- [Work task]:
Copy every entry exactly as given, minus the images.

Content starts

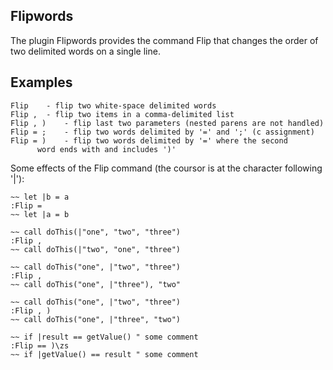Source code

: 
## Flipwords

The plugin Flipwords provides the command Flip that changes the order of two 
delimited words on a single line.

## Examples

    Flip	- flip two white-space delimited words
    Flip ,	- flip two items in a comma-delimited list 
    Flip , )	- flip last two parameters (nested parens are not handled)
    Flip = ;	- flip two words delimited by '=' and ';' (c assignment)
    Flip = )	- flip two words delimited by '=' where the second 
  		  word ends with and includes ')'

Some effects of the Flip command (the coursor is at the character following '|'):

    ~~ let |b = a
    :Flip =
    ~~ let |a = b

    ~~ call doThis(|"one", "two", "three")
    :Flip ,
    ~~ call doThis(|"two", "one", "three")

    ~~ call doThis("one", |"two", "three")
    :Flip ,
    ~~ call doThis("one", |"three"), "two"

    ~~ call doThis("one", |"two", "three")
    :Flip , )
    ~~ call doThis("one", |"three", "two")

    ~~ if |result == getValue() " some comment
    :Flip == )\zs
    ~~ if |getValue() == result " some comment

Content ends

- [Task result]:
Source code

: 
## Flipwords

The plugin Flipwords provides the command Flip that changes the order of two 
delimited words on a single line.

## Examples

    Flip	- flip two white-space delimited words
    Flip ,	- flip two items in a comma-delimited list 
    Flip , )	- flip last two parameters (nested parens are not handled)
    Flip = ;	- flip two words delimited by '=' and ';' (c assignment)
    Flip = )	- flip two words delimited by '=' where the second 
  		  word ends with and includes ')'

Some effects of the Flip command (the coursor is at the character following '|'):

    ~~ let |b = a
    :Flip =
    ~~ let |a = b

    ~~ call doThis(|"one", "two", "three")
    :Flip ,
    ~~ call doThis(|"two", "one", "three")

    ~~ call doThis("one", |"two", "three")
    :Flip ,
    ~~ call doThis("one", |"three"), "two"

    ~~ call doThis("one", |"two", "three")
    :Flip , )
    ~~ call doThis("one", |"three", "two")

    ~~ if |result == getValue() " some comment
    :Flip == )\zs
    ~~ if |getValue() == result " some comment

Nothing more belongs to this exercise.